*** Block opens ***

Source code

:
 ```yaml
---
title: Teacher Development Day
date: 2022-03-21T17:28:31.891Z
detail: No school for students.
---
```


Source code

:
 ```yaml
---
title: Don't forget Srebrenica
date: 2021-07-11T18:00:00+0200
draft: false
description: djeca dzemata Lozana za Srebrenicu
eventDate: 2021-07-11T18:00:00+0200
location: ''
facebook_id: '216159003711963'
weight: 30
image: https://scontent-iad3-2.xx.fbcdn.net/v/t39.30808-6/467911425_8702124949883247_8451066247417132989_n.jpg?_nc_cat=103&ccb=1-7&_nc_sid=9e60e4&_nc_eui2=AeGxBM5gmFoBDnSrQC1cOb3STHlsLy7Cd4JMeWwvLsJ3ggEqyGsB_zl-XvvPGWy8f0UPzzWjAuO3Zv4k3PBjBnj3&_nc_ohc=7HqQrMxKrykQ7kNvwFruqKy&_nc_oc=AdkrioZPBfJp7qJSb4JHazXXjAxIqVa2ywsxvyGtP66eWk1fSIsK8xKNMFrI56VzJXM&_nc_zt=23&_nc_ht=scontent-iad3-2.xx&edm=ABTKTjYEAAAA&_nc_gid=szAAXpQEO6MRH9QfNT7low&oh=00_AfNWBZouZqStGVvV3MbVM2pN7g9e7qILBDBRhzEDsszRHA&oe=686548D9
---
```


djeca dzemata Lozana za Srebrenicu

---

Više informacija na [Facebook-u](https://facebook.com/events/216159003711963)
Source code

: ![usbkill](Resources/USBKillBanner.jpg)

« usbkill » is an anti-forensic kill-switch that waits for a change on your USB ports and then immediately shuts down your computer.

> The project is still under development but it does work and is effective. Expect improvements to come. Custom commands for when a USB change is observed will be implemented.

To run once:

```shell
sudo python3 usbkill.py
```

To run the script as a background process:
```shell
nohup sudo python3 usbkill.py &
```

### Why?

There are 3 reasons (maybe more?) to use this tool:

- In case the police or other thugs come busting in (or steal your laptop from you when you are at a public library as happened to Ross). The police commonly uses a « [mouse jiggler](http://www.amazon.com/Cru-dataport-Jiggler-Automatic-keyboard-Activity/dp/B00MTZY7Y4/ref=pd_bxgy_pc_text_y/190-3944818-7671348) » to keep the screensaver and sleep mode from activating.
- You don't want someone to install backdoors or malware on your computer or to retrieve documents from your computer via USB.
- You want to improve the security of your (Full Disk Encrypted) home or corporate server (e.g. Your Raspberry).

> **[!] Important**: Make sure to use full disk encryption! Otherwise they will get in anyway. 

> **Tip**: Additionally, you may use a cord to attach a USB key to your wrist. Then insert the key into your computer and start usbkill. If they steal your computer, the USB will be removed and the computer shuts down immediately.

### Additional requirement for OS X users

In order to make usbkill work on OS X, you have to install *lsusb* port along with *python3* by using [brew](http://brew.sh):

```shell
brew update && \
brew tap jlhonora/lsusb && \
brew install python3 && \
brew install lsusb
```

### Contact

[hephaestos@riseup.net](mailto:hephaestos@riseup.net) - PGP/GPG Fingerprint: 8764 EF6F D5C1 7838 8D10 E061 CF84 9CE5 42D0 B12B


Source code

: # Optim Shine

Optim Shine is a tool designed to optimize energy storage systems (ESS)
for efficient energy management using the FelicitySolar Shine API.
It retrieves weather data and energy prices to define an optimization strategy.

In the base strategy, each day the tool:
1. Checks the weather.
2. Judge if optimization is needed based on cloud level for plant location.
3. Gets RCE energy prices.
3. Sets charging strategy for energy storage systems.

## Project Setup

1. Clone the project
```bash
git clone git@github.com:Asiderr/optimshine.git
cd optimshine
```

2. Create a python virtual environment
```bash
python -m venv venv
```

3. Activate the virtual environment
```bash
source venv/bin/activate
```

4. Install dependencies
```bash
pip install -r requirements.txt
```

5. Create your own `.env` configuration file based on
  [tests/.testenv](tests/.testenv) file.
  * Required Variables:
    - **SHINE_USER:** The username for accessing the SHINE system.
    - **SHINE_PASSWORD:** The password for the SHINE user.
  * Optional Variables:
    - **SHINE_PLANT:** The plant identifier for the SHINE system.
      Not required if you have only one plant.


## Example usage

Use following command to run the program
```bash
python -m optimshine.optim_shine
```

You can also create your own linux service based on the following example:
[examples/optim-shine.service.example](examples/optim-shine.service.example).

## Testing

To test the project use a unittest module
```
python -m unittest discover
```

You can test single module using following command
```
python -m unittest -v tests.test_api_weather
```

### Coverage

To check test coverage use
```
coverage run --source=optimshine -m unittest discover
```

*** Block closes ***

*YOUR INSTRUCTIONS:* Output all of the listing exactly as written.

*EXERCISE RESPONSE:*
Source code

:
 ```yaml
---
title: Teacher Development Day
date: 2022-03-21T17:28:31.891Z
detail: No school for students.
---
```


Source code

:
 ```yaml
---
title: Don't forget Srebrenica
date: 2021-07-11T18:00:00+0200
draft: false
description: djeca dzemata Lozana za Srebrenicu
eventDate: 2021-07-11T18:00:00+0200
location: ''
facebook_id: '216159003711963'
weight: 30
image: https://scontent-iad3-2.xx.fbcdn.net/v/t39.30808-6/467911425_8702124949883247_8451066247417132989_n.jpg?_nc_cat=103&ccb=1-7&_nc_sid=9e60e4&_nc_eui2=AeGxBM5gmFoBDnSrQC1cOb3STHlsLy7Cd4JMeWwvLsJ3ggEqyGsB_zl-XvvPGWy8f0UPzzWjAuO3Zv4k3PBjBnj3&_nc_ohc=7HqQrMxKrykQ7kNvwFruqKy&_nc_oc=AdkrioZPBfJp7qJSb4JHazXXjAxIqVa2ywsxvyGtP66eWk1fSIsK8xKNMFrI56VzJXM&_nc_zt=23&_nc_ht=scontent-iad3-2.xx&edm=ABTKTjYEAAAA&_nc_gid=szAAXpQEO6MRH9QfNT7low&oh=00_AfNWBZouZqStGVvV3MbVM2pN7g9e7qILBDBRhzEDsszRHA&oe=686548D9
---
```


djeca dzemata Lozana za Srebrenicu

---

Više informacija na [Facebook-u](https://facebook.com/events/216159003711963)
Source code

: ![usbkill](Resources/USBKillBanner.jpg)

« usbkill » is an anti-forensic kill-switch that waits for a change on your USB ports and then immediately shuts down your computer.

> The project is still under development but it does work and is effective. Expect improvements to come. Custom commands for when a USB change is observed will be implemented.

To run once:

```shell
sudo python3 usbkill.py
```

To run the script as a background process:
```shell
nohup sudo python3 usbkill.py &
```

### Why?

There are 3 reasons (maybe more?) to use this tool:

- In case the police or other thugs come busting in (or steal your laptop from you when you are at a public library as happened to Ross). The police commonly uses a « [mouse jiggler](http://www.amazon.com/Cru-dataport-Jiggler-Automatic-keyboard-Activity/dp/B00MTZY7Y4/ref=pd_bxgy_pc_text_y/190-3944818-7671348) » to keep the screensaver and sleep mode from activating.
- You don't want someone to install backdoors or malware on your computer or to retrieve documents from your computer via USB.
- You want to improve the security of your (Full Disk Encrypted) home or corporate server (e.g. Your Raspberry).

> **[!] Important**: Make sure to use full disk encryption! Otherwise they will get in anyway. 

> **Tip**: Additionally, you may use a cord to attach a USB key to your wrist. Then insert the key into your computer and start usbkill. If they steal your computer, the USB will be removed and the computer shuts down immediately.

### Additional requirement for OS X users

In order to make usbkill work on OS X, you have to install *lsusb* port along with *python3* by using [brew](http://brew.sh):

```shell
brew update && \
brew tap jlhonora/lsusb && \
brew install python3 && \
brew install lsusb
```

### Contact

[hephaestos@riseup.net](mailto:hephaestos@riseup.net) - PGP/GPG Fingerprint: 8764 EF6F D5C1 7838 8D10 E061 CF84 9CE5 42D0 B12B


Source code

: # Optim Shine

Optim Shine is a tool designed to optimize energy storage systems (ESS)
for efficient energy management using the FelicitySolar Shine API.
It retrieves weather data and energy prices to define an optimization strategy.

In the base strategy, each day the tool:
1. Checks the weather.
2. Judge if optimization is needed based on cloud level for plant location.
3. Gets RCE energy prices.
3. Sets charging strategy for energy storage systems.

## Project Setup

1. Clone the project
```bash
git clone git@github.com:Asiderr/optimshine.git
cd optimshine
```

2. Create a python virtual environment
```bash
python -m venv venv
```

3. Activate the virtual environment
```bash
source venv/bin/activate
```

4. Install dependencies
```bash
pip install -r requirements.txt
```

5. Create your own `.env` configuration file based on
  [tests/.testenv](tests/.testenv) file.
  * Required Variables:
    - **SHINE_USER:** The username for accessing the SHINE system.
    - **SHINE_PASSWORD:** The password for the SHINE user.
  * Optional Variables:
    - **SHINE_PLANT:** The plant identifier for the SHINE system.
      Not required if you have only one plant.


## Example usage

Use following command to run the program
```bash
python -m optimshine.optim_shine
```

You can also create your own linux service based on the following example:
[examples/optim-shine.service.example](examples/optim-shine.service.example).

## Testing

To test the project use a unittest module
```
python -m unittest discover
```

You can test single module using following command
```
python -m unittest -v tests.test_api_weather
```

### Coverage

To check test coverage use
```
coverage run --source=optimshine -m unittest discover
```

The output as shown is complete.